Süleyman Çelebi’nin 15. yüzyılda yazdığı Vesîletü’n-Necât adlı eseri, Mevlid adıyla ünlenerek, Ali Fuat Bilkan’ın ifadesiyle, belki de “dünyanın en çok okunan şiiri” haline geldi. Bilkan bu büyük rağbeti, bu metnin birçok dinî esasla birlikte popüler mitolojik öğeleri de içermesine bağlıyor. Sünnilikle tasavvufun buluşma vesilesi olması da, bu rağbeti pekiştiren bir etken.
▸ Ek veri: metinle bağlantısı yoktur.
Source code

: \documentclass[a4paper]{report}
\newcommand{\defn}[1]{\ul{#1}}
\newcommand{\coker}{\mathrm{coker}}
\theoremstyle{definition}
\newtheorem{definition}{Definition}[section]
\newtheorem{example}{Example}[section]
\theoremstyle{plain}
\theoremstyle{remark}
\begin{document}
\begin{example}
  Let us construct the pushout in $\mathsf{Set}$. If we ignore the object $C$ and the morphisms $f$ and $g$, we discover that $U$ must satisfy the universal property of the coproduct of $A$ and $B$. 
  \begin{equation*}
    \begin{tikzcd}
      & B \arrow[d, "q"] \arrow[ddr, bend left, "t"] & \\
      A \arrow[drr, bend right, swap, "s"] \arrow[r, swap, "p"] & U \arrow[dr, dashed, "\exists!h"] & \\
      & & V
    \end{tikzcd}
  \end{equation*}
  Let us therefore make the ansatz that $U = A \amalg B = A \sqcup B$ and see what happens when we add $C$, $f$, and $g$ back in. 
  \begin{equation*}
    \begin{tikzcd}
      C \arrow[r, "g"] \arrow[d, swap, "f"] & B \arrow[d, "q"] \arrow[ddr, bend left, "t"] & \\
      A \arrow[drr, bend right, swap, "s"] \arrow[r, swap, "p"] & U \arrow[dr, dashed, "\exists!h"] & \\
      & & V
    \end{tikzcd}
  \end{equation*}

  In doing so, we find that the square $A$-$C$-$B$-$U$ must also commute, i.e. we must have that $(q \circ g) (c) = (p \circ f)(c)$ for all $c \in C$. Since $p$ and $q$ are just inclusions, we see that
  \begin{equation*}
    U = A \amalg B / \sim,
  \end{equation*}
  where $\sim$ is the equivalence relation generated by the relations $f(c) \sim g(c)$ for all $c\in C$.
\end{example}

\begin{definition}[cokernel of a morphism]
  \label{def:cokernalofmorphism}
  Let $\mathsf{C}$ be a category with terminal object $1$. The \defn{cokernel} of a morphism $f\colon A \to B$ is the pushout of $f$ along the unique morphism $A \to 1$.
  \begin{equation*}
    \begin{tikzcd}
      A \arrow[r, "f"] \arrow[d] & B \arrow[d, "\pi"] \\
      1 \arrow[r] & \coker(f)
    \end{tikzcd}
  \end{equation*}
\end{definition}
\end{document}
Kitap, Süleyman Çelebi’nin eserinin, zaman içinde anonim bir metin niteliği taşıyan “Yeni Mevlid”e dönüşmesinin hikâyesini anlatıyor. Bilkan’ın “değerden ritüele…” diye özetlediği bir dönüşüm bu. Bu süreç, modern zamanlarda hızlanıyor. Mevlid’in, kısaltılıp sadeleştirilerek yeniden düzenlenirken, sosyal ve siyasî bir ritüel olarak oynadığı işlevin aldığı yeni biçimleri de görüyoruz. Cumhuriyet dönemine kadar uzanan bir süreç bu.
Din, edebiyat, siyaset, ideoloji ve zihniyet veçheleriyle çok boyutlu bir tarih incelemesi.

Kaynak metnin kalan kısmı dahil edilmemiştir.